Thursday, March 26, 2009

Chinese Solar Rocking today!

It looks like this is the reason.

LDK up 30% at the moment. STP up 35%+.

Wow!

Wednesday, March 18, 2009

For the Survivalists: How much gasoline is one Solar Panel worth?

Ok, first, what is the Kilowatt*Hour equivalent of a gallon of gas?

A Gallon of gas contains 114,000 BTU/gallon per Wikipedia (and other sources).

So, 1kWh is ideally equal to 3412 BTU, but no Generator is ideal. The generator's conversion efficiency is measured by its "heat rate," and the common range seems to be centered around 8,000-11,000 BTU/kWh. For this estimation I took a very efficient generator and used 8000 BTU/kWh (about 43% Efficiency).

Using these numbers gives a Total Energy Output/Gallon of 114,000 BTU/Gallon * 1kWh/8000BTU, or 14.25 kWh/Gallon.

Cost: $2.50/Gallon. This gives Cost/kWh = $2.5/14.25kWh = $.18/kWh


Now, let's look at a single 200Wp Solar Panel over one year at a 17% Insolation location (like in Massachusetts).

200Wp * .17 * 1Year = 34W*Year = 34W*Year*365Days/Year*24Hours/Day = 297.8kWh
Cost: $800/Panel. This gives Cost / kWh = $800/297.8kWh = $2.68/kWh


Woah! Ok, so obviously the Solar System doesn't pay off in a year. Going out 25 years, though, (assuming 10% average degradation over that time) gives a total of 6700.5kWh produced over that time for a total 25 Year Cost/kWh of $0.12/kWh.
For another comparison, over 25 years this single solar panel will produce the equivalent of 470 Gallons of Gas, or at this rate, 19 Solar Panels (3800Wp) will produce the equivalent of a gallon of gas per day.

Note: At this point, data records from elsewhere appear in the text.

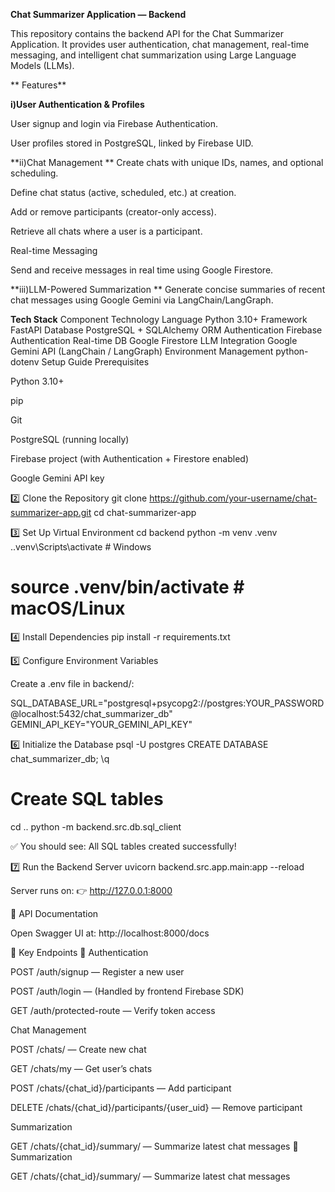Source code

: **Chat Summarizer Application — Backend**

This repository contains the backend API for the Chat Summarizer Application. It provides user authentication, chat management, real-time messaging, and intelligent chat summarization using Large Language Models (LLMs).

** Features**

**i)User Authentication & Profiles**

User signup and login via Firebase Authentication.

User profiles stored in PostgreSQL, linked by Firebase UID.

**ii)Chat Management
**
Create chats with unique IDs, names, and optional scheduling.

Define chat status (active, scheduled, etc.) at creation.

Add or remove participants (creator-only access).

Retrieve all chats where a user is a participant.

Real-time Messaging

Send and receive messages in real time using Google Firestore.

**iii)LLM-Powered Summarization
**
Generate concise summaries of recent chat messages using Google Gemini via LangChain/LangGraph.

**Tech Stack**
Component	Technology
Language	Python 3.10+
Framework	FastAPI
Database	PostgreSQL + SQLAlchemy ORM
Authentication	Firebase Authentication
Real-time DB	Google Firestore
LLM Integration	Google Gemini API (LangChain / LangGraph)
Environment Management	python-dotenv
Setup Guide
Prerequisites

Python 3.10+

pip

Git

PostgreSQL (running locally)

Firebase project (with Authentication + Firestore enabled)

Google Gemini API key

2️⃣ Clone the Repository
git clone https://github.com/your-username/chat-summarizer-app.git
cd chat-summarizer-app

3️⃣ Set Up Virtual Environment
cd backend
python -m venv .venv
.\.venv\Scripts\activate   # Windows
# source .venv/bin/activate  # macOS/Linux

4️⃣ Install Dependencies
pip install -r requirements.txt

5️⃣ Configure Environment Variables

Create a .env file in backend/:

SQL_DATABASE_URL="postgresql+psycopg2://postgres:YOUR_PASSWORD@localhost:5432/chat_summarizer_db"
GEMINI_API_KEY="YOUR_GEMINI_API_KEY"

6️⃣ Initialize the Database
psql -U postgres
CREATE DATABASE chat_summarizer_db;
\q

# Create SQL tables
cd ..
python -m backend.src.db.sql_client


✅ You should see:
All SQL tables created successfully!

7️⃣ Run the Backend Server
uvicorn backend.src.app.main:app --reload


Server runs on:
👉 http://127.0.0.1:8000

📘 API Documentation

Open Swagger UI at:
http://localhost:8000/docs

🔑 Key Endpoints
🔐 Authentication

POST /auth/signup — Register a new user

POST /auth/login — (Handled by frontend Firebase SDK)

GET /auth/protected-route — Verify token access

Chat Management

POST /chats/ — Create new chat

GET /chats/my — Get user’s chats

POST /chats/{chat_id}/participants — Add participant

DELETE /chats/{chat_id}/participants/{user_uid} — Remove participant

Summarization

GET /chats/{chat_id}/summary/ — Summarize latest chat messages
🧠 Summarization

GET /chats/{chat_id}/summary/ — Summarize latest chat messages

Of course, this isn't exhaustive. I didn't compare costs of the generator involved, or of the installation and inverter costs for the Solar (this will at least double the cost for Solar Energy, but Government Incentives will bring it back down quite a bit). The focus here is a comparison between energy output over time. The point being, it's a potentially valid hedge for those that might be worried about future disruptions in such things like the supply of gasoline for generators. Prior to such a time, there are choices to be made, and in the case of a very long term potential outage, Solar Panels will provide much more energy than a person could even safely store in the form of Gas for an extended period of time. I also didn't account for such things as Interest on debt, because a Survivalist isn't necessarily going to care about that. If the time comes that they are preparing for, they know that money just might not worth what it is at the moment, and a working light bulb may be worth alot more.

Of course, remember that if you're one of these people, the neighbors will know that you have Solar Panels (or a Generator), and they'll want in on it. Therefore, the best thing we can all do now, is to do everything possible to make sure that not just "we" have a system, but to make sure that as many of our neighbors have them, too. Desperate people are dangerous.

Tuesday, March 17, 2009

Converting Energy to Peak Watts.

I put this out on the LDK board today. I figured I'd keep it here for posterity.

The debate starts with a claim that a company's product can put out 500MWh / acre / year, and that this is a good thing.
Well, it may be a good thing, but I can't really compare it to anything without converting it to Peak Power. So, that's what I do.


500MWh is energy, not power. So, we need to convert to Peak Power in order to compare to other systems.

Energy = Power * Time, so Power = Energy / Time.

Average Power per Acre = 500,000kWh/Year/Acre / Time (1 Year) = 500,000kWh*1day/24h*1year/365days*1/acres*1/year.

Do some cancelling and division:

The Average Power required to produce 500,000kWh in a year per acre is 57kW/acre.

Ok, so the company didn't give any idea of what assumed insolation ratio they are using here, but if it were set up in, say Arizona, and was on a dual axis tracker, 33% insolation would be a reasonable guess.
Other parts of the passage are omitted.